§ Action item: Scan the entries for lines with the word "take", then copy those lines.

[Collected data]
#####

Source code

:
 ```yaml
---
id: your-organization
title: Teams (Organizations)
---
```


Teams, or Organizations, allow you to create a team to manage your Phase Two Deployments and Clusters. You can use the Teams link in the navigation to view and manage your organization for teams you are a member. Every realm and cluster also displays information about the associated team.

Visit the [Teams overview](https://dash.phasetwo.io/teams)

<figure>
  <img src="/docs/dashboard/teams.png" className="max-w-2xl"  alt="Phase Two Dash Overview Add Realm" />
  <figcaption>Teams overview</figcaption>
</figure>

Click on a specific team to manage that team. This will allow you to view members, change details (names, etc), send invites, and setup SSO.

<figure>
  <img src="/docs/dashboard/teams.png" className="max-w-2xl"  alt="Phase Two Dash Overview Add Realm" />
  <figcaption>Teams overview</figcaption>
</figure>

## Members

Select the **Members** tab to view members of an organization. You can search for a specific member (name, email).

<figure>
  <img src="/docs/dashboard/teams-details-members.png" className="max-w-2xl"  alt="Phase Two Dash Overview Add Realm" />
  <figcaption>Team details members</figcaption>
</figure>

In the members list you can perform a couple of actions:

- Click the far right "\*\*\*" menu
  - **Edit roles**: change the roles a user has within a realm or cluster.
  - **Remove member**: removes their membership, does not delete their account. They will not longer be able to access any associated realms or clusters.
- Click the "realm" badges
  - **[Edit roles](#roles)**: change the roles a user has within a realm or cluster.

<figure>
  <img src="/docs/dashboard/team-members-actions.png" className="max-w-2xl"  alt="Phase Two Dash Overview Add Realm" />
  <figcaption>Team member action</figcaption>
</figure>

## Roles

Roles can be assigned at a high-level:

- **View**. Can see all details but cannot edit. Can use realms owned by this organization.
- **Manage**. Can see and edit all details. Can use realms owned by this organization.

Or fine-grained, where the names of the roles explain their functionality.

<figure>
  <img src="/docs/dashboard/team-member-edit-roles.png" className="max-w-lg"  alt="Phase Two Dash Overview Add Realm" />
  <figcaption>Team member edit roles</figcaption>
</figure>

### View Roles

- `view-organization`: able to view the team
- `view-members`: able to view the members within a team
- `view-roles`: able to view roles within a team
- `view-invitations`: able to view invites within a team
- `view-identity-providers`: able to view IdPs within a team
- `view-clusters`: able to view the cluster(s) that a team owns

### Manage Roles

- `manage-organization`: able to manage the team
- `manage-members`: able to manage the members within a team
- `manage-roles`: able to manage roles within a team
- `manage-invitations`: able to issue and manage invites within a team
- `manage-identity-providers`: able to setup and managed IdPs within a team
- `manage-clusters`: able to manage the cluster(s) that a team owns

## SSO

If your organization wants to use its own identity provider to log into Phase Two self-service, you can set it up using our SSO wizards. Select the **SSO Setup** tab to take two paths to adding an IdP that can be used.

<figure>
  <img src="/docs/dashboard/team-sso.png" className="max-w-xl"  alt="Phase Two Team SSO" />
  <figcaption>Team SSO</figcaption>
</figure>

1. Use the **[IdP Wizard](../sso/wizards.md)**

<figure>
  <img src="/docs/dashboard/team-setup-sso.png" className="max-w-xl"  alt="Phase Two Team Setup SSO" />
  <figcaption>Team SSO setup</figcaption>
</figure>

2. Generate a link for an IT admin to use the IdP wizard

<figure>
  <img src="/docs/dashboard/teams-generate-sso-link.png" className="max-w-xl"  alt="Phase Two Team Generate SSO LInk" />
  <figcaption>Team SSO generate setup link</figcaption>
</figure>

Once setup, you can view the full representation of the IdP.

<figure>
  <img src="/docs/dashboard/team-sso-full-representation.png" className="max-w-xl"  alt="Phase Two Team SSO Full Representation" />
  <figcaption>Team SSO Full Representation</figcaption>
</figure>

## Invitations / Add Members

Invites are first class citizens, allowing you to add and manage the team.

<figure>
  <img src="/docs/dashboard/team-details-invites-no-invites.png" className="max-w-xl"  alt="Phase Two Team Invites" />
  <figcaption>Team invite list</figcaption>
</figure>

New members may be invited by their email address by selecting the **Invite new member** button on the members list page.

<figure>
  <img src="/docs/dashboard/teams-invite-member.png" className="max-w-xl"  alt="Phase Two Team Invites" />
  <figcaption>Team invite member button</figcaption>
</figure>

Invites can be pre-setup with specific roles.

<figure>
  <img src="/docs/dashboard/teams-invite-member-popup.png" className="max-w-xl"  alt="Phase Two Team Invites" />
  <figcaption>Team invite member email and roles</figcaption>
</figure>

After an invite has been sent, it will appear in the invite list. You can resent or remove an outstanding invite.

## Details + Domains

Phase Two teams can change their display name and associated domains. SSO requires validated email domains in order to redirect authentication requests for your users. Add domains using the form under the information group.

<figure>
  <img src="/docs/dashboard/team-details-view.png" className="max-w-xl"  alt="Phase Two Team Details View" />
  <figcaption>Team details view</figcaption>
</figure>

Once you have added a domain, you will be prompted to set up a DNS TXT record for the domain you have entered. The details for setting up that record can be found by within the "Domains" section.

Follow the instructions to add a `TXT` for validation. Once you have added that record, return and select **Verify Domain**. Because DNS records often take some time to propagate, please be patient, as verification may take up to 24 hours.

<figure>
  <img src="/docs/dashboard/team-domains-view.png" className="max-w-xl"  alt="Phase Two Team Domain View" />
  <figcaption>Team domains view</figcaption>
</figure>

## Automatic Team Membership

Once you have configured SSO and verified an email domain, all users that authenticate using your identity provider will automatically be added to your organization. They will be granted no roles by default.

#####

§ Answer for this exercise:
If your organization wants to use its own identity provider to log into Phase Two self-service, you can set it up using our SSO wizards. Select the **SSO Setup** tab to take two paths to adding an IdP that can be used.
Follow the instructions to add a `TXT` for validation. Once you have added that record, return and select **Verify Domain**. Because DNS records often take some time to propagate, please be patient, as verification may take up to 24 hours.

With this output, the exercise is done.